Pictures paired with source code
*** Block opens ***
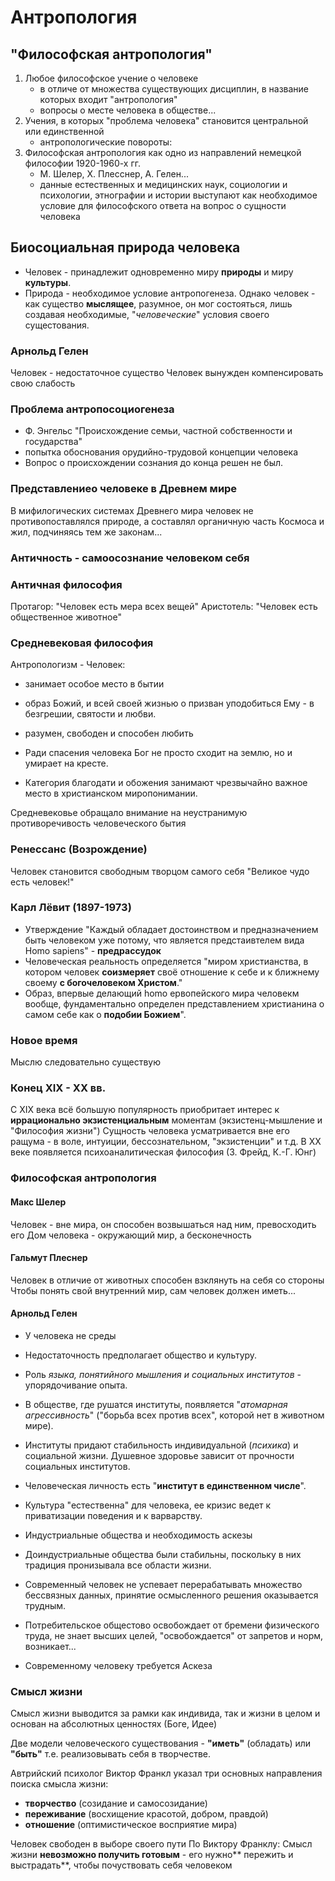 # Антропология
## "Философская антропология"
1) Любое философское учение о человеке
	- в отличе от множества существующих дисциплин, в название которых входит "антропология"
	- вопросы о месте человека в обществе...
2) Учения, в которых "проблема человека" становится центральной или единственной
	- антропологические повороты:
3) Философская антропология как одно из направлений немецкой философии 1920-1960-х гг.
	- М. Шелер, Х. Плесснер, А. Гелен...
	- данные естественных и медицинских наук, социологии и психологии, этнографии и истории выступают как необходимое условие для философского ответа на вопрос о сущности человека
## Биосоциальная природа человека
- Человек - принадлежит одновременно миру **природы** и миру **культуры**.
- Природа - необходимое условие антропогенеза. 
Однако человек - как существо **мыслящее**, разумное, он мог состояться, лишь создавая необходимые, "*человеческие*" условия своего сущестования.

### Арнольд Гелен
Человек - недостаточное существо
Человек вынужден компенсировать свою слабость

### Проблема антропосоциогенеза
- Ф. Энгельс "Происхождение семьи, частной собственности и государства"
- попытка обоснования орудийно-трудовой концепции человека
- Вопрос о происхождении сознания до конца решен не был.

### Представлениео человеке в Древнем мире
В мифилогических системах Древнего мира человек не противопоставлялся природе, а составлял органичную часть Космоса и жил, подчиняясь тем же законам...

### Античность - самоосознание человеком себя
### Античная философия
Протагор: "Человек есть мера всех вещей"
Аристотель: "Человек есть общественное животное"

### Средневековая философия
Антропологизм - Человек:
- занимает особое место в бытии
- образ Божий, и всей своей жизнью о призван уподобиться Ему - в безгрешии, святости и любви.
- разумен, свободен и способен любить

- Ради спасения человека Бог не просто сходит на землю, но и умирает на кресте.
- Категория благодати и обожения занимают чрезвычайно важное место в христианском миропонимании.

Средневековье обращало внимание на неустранимую противоречивость человеческого бытия

### Ренессанс (Возрождение)
Человек становится свободным творцом самого себя
"Великое чудо есть человек!"
### Карл Лёвит (1897-1973)
- Утверждение "Каждый обладает достоинством и предназначением быть человеком уже потому, что является предстаивтелем вида Homo sapiens" - **предрассудок**
- Человеческая реальность определяется "миром христианства, в котором человек **соизмеряет** своё отношение к себе и к ближнему своему **с богочеловеком Христом**."
- Образ, впервые делающий homo ервопейского мира человекм вообще, фундаментально определен представлением христианина о самом себе как о **подобии Божием**".

### Новое время
Мыслю следовательно существую
### Конец XIX - XX вв.
С XIX века всё большую популярность приобритает интерес к **иррационально экзистенциальным** моментам (экзистенц-мышление и "Философия жизни")
Сущность человека усматривается вне его ращума - в воле, интуиции, бессознательном, "экзистенции" и т.д.
В XX веке появляется психоаналитическая философия (З. Фрейд, К.-Г. Юнг)
### Философская антропология
#### Макс Шелер
Человек - вне мира, он способен возвышаться над ним, превосходить его
Дом человека - окружающий мир, а бесконечность
#### Гальмут Плеснер
Человек в отличие от животных способен взклянуть на себя со стороны
Чтобы понять свой внутренний мир, сам человек должен иметь...
#### Арнольд Гелен
- У человека не среды
- Недостаточность предполагает общество и культуру.
- Роль *языка, понятийного мышления и социальных институтов* - упорядочивание опыта.
- В обществе, где рушатся институты, появляется "*атомарная агрессивность*" ("борьба всех против всех", которой нет в животном мире).
- Институты придают стабильность индивидуальной (*психика*) и социальной жизни. Душевное здоровье зависит от прочности социальных институтов.
- Человеческая личность есть "**институт в единственном числе**".
- Культура "естественна" для человека, ее кризис ведет к приватизации поведения и к варварству.

- Индустриальные общества и необходимость аскезы
- Доиндустриальные общества были стабильны, поскольку в них традиция пронизывала все области жизни.
- Современный человек не успевает перерабатывать множество бессвязных данных, принятие осмысленного решения оказывается трудным.
- Потребительское общестово освобождает от бремени физического труда, не знает высших целей, "освобождается" от запретов и норм, возникает...

- Современному человеку требуется Аскеза
### Смысл жизни
Смысл жизни выводится за рамки как индивида, так и жизни в целом и основан на абсолютных ценностях (Боге, Идее)

Две модели человеческого существования - **"иметь"** (обладать) или **"быть"** т.е. реализовывать себя в творчестве.

Автрийский психолог Виктор Франкл указал три основных направления поиска смысла жизни:
- **творчество** (созидание и самосозидание)
- **переживание** (восхищение красотой, добром, правдой)
- **отношение** (оптимистическое восприятие мира)

Человек свободен в выборе своего пути
По Виктору Франклу: Смысл жизни **невозможно получить готовым** - его нужно** пережить и выстрадать**, чтобы почуствовать себя человеком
*** Block closes ***
Work request = Your answer must be the entries repeated exactly, with no pictures.

Exercise solution =
 # Антропология
## "Философская антропология"
1) Любое философское учение о человеке
	- в отличе от множества существующих дисциплин, в название которых входит "антропология"
	- вопросы о месте человека в обществе...
2) Учения, в которых "проблема человека" становится центральной или единственной
	- антропологические повороты:
3) Философская антропология как одно из направлений немецкой философии 1920-1960-х гг.
	- М. Шелер, Х. Плесснер, А. Гелен...
	- данные естественных и медицинских наук, социологии и психологии, этнографии и истории выступают как необходимое условие для философского ответа на вопрос о сущности человека
## Биосоциальная природа человека
- Человек - принадлежит одновременно миру **природы** и миру **культуры**.
- Природа - необходимое условие антропогенеза. 
Однако человек - как существо **мыслящее**, разумное, он мог состояться, лишь создавая необходимые, "*человеческие*" условия своего сущестования.

### Арнольд Гелен
Человек - недостаточное существо
Человек вынужден компенсировать свою слабость

### Проблема антропосоциогенеза
- Ф. Энгельс "Происхождение семьи, частной собственности и государства"
- попытка обоснования орудийно-трудовой концепции человека
- Вопрос о происхождении сознания до конца решен не был.

### Представлениео человеке в Древнем мире
В мифилогических системах Древнего мира человек не противопоставлялся природе, а составлял органичную часть Космоса и жил, подчиняясь тем же законам...

### Античность - самоосознание человеком себя
### Античная философия
Протагор: "Человек есть мера всех вещей"
Аристотель: "Человек есть общественное животное"

### Средневековая философия
Антропологизм - Человек:
- занимает особое место в бытии
- образ Божий, и всей своей жизнью о призван уподобиться Ему - в безгрешии, святости и любви.
- разумен, свободен и способен любить

- Ради спасения человека Бог не просто сходит на землю, но и умирает на кресте.
- Категория благодати и обожения занимают чрезвычайно важное место в христианском миропонимании.

Средневековье обращало внимание на неустранимую противоречивость человеческого бытия

### Ренессанс (Возрождение)
Человек становится свободным творцом самого себя
"Великое чудо есть человек!"
### Карл Лёвит (1897-1973)
- Утверждение "Каждый обладает достоинством и предназначением быть человеком уже потому, что является предстаивтелем вида Homo sapiens" - **предрассудок**
- Человеческая реальность определяется "миром христианства, в котором человек **соизмеряет** своё отношение к себе и к ближнему своему **с богочеловеком Христом**."
- Образ, впервые делающий homo ервопейского мира человекм вообще, фундаментально определен представлением христианина о самом себе как о **подобии Божием**".

### Новое время
Мыслю следовательно существую
### Конец XIX - XX вв.
С XIX века всё большую популярность приобритает интерес к **иррационально экзистенциальным** моментам (экзистенц-мышление и "Философия жизни")
Сущность человека усматривается вне его ращума - в воле, интуиции, бессознательном, "экзистенции" и т.д.
В XX веке появляется психоаналитическая философия (З. Фрейд, К.-Г. Юнг)
### Философская антропология
#### Макс Шелер
Человек - вне мира, он способен возвышаться над ним, превосходить его
Дом человека - окружающий мир, а бесконечность
#### Гальмут Плеснер
Человек в отличие от животных способен взклянуть на себя со стороны
Чтобы понять свой внутренний мир, сам человек должен иметь...
#### Арнольд Гелен
- У человека не среды
- Недостаточность предполагает общество и культуру.
- Роль *языка, понятийного мышления и социальных институтов* - упорядочивание опыта.
- В обществе, где рушатся институты, появляется "*атомарная агрессивность*" ("борьба всех против всех", которой нет в животном мире).
- Институты придают стабильность индивидуальной (*психика*) и социальной жизни. Душевное здоровье зависит от прочности социальных институтов.
- Человеческая личность есть "**институт в единственном числе**".
- Культура "естественна" для человека, ее кризис ведет к приватизации поведения и к варварству.

- Индустриальные общества и необходимость аскезы
- Доиндустриальные общества были стабильны, поскольку в них традиция пронизывала все области жизни.
- Современный человек не успевает перерабатывать множество бессвязных данных, принятие осмысленного решения оказывается трудным.
- Потребительское общестово освобождает от бремени физического труда, не знает высших целей, "освобождается" от запретов и норм, возникает...

- Современному человеку требуется Аскеза
### Смысл жизни
Смысл жизни выводится за рамки как индивида, так и жизни в целом и основан на абсолютных ценностях (Боге, Идее)

Две модели человеческого существования - **"иметь"** (обладать) или **"быть"** т.е. реализовывать себя в творчестве.

Автрийский психолог Виктор Франкл указал три основных направления поиска смысла жизни:
- **творчество** (созидание и самосозидание)
- **переживание** (восхищение красотой, добром, правдой)
- **отношение** (оптимистическое восприятие мира)

Человек свободен в выборе своего пути
По Виктору Франклу: Смысл жизни **невозможно получить готовым** - его нужно** пережить и выстрадать**, чтобы почуствовать себя человеком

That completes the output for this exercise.